AwakeningSoon after you were born your family got to work, training you into a well-behaved member of the tribe (a “good boy” or “good girl”). Although you were already related to others in the circle by genes or adoption, the process of turning you into “one of us” involved the force of culture, as distinct from that of nature. A human society is more than a collective for mate-pairing, reproduction, protecting the young, and sharing resources. Again, at the cultural level it is also a system of morality and ideology – an orthodoxy that shapes the consciousness of its members into a common agreement concerning the meaning of life.
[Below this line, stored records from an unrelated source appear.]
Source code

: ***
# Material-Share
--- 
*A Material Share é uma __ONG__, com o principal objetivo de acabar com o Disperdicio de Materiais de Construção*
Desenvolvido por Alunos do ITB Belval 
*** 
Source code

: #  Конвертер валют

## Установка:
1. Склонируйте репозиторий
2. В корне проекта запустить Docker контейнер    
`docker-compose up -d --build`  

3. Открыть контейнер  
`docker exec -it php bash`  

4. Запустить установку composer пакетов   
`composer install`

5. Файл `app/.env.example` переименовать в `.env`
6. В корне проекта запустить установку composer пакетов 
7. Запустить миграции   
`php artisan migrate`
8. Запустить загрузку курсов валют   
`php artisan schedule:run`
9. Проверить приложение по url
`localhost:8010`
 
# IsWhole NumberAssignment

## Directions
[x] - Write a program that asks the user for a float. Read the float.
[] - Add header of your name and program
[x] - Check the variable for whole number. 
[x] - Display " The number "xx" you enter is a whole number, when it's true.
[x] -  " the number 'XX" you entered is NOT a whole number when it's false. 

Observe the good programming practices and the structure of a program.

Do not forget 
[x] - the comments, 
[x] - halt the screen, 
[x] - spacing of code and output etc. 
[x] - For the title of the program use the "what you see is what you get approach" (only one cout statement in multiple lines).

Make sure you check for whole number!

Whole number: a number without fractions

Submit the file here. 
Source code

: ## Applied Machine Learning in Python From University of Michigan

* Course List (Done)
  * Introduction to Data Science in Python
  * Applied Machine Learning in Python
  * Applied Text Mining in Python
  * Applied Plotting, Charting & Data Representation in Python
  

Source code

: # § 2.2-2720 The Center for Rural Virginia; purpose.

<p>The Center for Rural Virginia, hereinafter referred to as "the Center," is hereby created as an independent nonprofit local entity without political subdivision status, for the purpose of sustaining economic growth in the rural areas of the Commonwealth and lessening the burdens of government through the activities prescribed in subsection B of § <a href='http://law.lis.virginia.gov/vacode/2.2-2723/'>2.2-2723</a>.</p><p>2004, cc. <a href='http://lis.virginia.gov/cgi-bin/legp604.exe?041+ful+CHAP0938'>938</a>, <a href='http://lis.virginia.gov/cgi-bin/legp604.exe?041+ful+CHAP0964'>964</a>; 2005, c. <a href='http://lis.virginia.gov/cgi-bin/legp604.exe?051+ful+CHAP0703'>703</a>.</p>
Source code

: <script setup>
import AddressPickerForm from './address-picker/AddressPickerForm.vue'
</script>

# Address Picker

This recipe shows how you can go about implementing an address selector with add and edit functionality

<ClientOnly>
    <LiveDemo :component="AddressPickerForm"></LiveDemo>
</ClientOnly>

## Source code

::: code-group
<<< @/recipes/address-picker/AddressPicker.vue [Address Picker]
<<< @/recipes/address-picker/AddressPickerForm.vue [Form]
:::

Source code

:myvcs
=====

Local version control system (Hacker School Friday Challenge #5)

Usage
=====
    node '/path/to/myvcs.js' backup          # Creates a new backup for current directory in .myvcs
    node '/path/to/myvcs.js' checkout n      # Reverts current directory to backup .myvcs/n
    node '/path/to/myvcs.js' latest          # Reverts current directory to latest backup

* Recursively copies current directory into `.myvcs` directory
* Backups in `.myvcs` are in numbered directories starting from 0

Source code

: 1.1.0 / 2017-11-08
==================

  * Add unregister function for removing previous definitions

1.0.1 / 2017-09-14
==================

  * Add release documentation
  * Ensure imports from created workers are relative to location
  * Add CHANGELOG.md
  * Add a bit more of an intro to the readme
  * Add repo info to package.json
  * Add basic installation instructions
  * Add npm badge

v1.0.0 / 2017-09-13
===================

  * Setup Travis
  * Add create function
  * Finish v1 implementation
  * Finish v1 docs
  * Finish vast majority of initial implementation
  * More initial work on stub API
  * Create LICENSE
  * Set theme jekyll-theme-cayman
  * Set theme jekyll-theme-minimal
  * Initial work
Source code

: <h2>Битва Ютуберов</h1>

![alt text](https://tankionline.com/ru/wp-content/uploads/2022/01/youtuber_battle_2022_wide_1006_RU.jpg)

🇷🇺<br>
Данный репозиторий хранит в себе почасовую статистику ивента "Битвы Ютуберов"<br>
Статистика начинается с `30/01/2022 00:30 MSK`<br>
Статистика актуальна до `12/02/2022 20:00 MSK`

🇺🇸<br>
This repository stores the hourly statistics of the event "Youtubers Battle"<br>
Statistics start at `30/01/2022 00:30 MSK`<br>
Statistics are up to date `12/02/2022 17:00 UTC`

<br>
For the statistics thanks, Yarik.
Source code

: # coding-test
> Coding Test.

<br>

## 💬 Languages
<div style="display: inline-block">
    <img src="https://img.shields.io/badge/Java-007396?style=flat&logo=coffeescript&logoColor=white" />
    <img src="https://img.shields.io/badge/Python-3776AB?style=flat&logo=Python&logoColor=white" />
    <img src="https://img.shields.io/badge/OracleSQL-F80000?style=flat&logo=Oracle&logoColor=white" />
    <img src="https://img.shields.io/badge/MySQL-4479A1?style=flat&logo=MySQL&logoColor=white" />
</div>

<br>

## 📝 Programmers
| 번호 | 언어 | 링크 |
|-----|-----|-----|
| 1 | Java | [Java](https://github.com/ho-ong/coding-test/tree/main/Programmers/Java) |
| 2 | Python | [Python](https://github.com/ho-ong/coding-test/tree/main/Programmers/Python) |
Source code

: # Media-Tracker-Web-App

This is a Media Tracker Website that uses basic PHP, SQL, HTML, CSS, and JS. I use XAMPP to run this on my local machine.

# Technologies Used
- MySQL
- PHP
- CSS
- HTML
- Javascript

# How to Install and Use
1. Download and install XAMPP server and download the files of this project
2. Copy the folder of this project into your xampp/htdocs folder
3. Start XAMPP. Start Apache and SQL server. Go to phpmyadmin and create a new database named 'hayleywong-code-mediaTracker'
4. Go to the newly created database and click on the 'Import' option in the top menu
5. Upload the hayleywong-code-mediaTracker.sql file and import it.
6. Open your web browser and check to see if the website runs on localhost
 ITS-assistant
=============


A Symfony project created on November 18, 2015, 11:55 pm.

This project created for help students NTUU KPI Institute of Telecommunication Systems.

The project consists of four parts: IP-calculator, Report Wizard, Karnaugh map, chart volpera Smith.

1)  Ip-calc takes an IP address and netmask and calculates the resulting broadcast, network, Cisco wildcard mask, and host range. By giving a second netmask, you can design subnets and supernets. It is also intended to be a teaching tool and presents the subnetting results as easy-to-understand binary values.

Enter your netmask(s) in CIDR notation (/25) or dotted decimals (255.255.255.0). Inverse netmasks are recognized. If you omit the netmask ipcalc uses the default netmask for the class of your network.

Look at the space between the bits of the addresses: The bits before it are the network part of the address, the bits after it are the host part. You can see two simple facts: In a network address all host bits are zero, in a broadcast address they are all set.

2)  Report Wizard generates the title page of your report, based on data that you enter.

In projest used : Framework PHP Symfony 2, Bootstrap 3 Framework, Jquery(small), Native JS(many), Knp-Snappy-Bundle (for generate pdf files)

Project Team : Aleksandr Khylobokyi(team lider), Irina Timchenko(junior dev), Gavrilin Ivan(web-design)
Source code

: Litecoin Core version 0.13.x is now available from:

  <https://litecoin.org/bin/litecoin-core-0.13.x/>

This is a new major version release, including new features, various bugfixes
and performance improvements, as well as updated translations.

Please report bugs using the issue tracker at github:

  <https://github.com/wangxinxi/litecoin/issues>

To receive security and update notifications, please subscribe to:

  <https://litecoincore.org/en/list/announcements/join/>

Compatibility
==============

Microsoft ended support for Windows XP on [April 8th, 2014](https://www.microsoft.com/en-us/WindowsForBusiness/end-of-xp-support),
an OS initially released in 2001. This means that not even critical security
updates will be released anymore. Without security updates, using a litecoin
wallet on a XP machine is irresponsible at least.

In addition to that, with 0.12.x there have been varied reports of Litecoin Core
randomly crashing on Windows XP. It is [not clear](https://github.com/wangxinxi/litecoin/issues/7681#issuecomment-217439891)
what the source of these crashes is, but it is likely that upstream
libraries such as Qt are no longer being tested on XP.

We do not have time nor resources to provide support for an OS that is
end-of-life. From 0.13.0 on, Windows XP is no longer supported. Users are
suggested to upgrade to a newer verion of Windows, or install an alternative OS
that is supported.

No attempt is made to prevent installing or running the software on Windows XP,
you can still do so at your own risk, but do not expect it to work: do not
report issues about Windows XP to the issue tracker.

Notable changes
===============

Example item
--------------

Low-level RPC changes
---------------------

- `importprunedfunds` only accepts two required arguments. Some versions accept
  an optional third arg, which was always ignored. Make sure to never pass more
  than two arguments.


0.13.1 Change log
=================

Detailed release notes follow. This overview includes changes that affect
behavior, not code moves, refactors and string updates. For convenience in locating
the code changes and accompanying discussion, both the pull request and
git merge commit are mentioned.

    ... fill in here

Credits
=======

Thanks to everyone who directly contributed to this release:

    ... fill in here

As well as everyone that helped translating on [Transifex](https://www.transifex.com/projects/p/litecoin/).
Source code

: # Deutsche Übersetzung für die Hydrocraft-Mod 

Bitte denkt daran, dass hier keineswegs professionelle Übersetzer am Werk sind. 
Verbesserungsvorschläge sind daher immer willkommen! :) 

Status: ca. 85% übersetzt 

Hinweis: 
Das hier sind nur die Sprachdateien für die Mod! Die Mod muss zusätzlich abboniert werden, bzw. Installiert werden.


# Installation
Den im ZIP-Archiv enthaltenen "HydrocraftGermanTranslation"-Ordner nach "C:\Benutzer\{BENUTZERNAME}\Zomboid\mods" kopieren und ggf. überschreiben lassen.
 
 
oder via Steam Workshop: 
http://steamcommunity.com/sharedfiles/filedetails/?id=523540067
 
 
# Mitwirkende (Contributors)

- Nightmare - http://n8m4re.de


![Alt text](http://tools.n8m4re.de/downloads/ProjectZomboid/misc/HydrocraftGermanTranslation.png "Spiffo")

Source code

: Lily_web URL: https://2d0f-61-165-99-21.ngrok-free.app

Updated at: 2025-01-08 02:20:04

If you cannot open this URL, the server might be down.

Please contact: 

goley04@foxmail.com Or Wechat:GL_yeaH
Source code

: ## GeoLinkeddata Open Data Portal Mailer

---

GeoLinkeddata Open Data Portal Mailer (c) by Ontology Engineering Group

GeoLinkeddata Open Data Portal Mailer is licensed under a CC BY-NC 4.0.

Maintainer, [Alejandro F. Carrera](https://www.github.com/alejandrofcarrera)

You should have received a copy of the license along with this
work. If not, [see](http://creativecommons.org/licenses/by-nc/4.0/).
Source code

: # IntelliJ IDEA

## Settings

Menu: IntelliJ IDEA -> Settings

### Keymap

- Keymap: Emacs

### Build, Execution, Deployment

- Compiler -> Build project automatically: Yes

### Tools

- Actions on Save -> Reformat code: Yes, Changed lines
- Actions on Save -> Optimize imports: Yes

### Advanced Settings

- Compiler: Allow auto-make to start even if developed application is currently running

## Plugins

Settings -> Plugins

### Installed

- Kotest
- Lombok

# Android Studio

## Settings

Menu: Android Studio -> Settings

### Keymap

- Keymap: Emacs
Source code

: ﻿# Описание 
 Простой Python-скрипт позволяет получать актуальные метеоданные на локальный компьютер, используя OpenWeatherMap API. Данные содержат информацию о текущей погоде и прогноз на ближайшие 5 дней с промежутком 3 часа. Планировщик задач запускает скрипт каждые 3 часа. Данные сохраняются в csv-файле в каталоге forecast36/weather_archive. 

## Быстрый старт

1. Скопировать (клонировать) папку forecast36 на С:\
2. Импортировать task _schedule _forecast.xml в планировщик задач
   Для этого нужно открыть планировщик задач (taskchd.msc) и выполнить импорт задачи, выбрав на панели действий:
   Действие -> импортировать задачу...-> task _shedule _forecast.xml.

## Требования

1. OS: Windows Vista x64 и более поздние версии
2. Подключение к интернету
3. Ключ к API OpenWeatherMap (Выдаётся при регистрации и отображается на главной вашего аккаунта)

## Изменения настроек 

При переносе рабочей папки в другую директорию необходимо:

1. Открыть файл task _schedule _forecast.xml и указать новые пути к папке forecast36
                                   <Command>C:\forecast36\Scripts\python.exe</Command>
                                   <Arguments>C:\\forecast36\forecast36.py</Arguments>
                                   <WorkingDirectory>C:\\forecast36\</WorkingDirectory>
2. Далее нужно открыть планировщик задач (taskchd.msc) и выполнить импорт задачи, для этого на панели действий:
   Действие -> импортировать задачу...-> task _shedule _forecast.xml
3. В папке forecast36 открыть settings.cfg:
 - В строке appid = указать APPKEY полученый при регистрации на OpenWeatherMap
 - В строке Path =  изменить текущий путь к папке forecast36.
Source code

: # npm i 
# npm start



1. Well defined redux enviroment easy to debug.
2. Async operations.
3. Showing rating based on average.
You weren’t born with a preconception of life’s meaning. What something means is a matter of making numerous associations within a coherent reference system, between that thing and other things, from that thing to antecedent causes, symptomatic effects, and prospective ends or outcomes. The meaning of something is about linking it into a web of proximal and distant, similar and different, identical and opposite, previous and subsequent other things. Putting this mental picture together takes time and experience, as well as some pretty serious construction work. Your tribe didn’t leave you alone on the job. It provided you with the materials and tools that meaning-making requires, as well as the blueprints and inspection codes you were expected to follow.

All of this mind-shaping, meaning-making, and world-building activity of culture conspires to put its members into a TRANCE, which has at its core that common agreement concerning the meaning of life mentioned earlier. By definition, a trance is a “passage” or transitional phase to somewhere else. A hypnotist puts his subject into a trance so that he or she will unquestioningly obey the hypnotist’s suggestions. The collective culture puts its members under a similar spell, for the purpose of seducing them with the suggestion that they are separate individuals and incomplete without what the tribe has to offer.

As you slowly slipped under, the dream of your separate existence – variously judged as special, flawed, ignorant, unworthy, or depraved – started to take on the feel of reality. You really were all those things! As you looked out the window from your solitary confinement, you saw other egos obeying the same commands, which only confirmed and validated what you felt. The moment you gave your full agreement to the orthodoxy of egoism you fell completely into the DREAM.

Across the wisdom traditions of the world, the word “awakening” is widely used in reference to the event (or process) that leads to liberation. This term also carries a diagnosis regarding the human condition, which is that you are caught in the dream state of ordinary consciousness – and you don’t even know it. As you look around it all seems very real, when you are really just looking at a dreamscape of your own making.

Let’s spend a little more time with this concept, as it is easily (and often) misunderstood. We are not saying necessarily that what we see around us is only an illusion – not actually there, but only appearing real. Leafy trees, clouds overhead, other people walking about: these are real facts in the external environment, even if their appearance, orientation, and proximity to you are an obvious function of perspective and depend on your relative position as an observer.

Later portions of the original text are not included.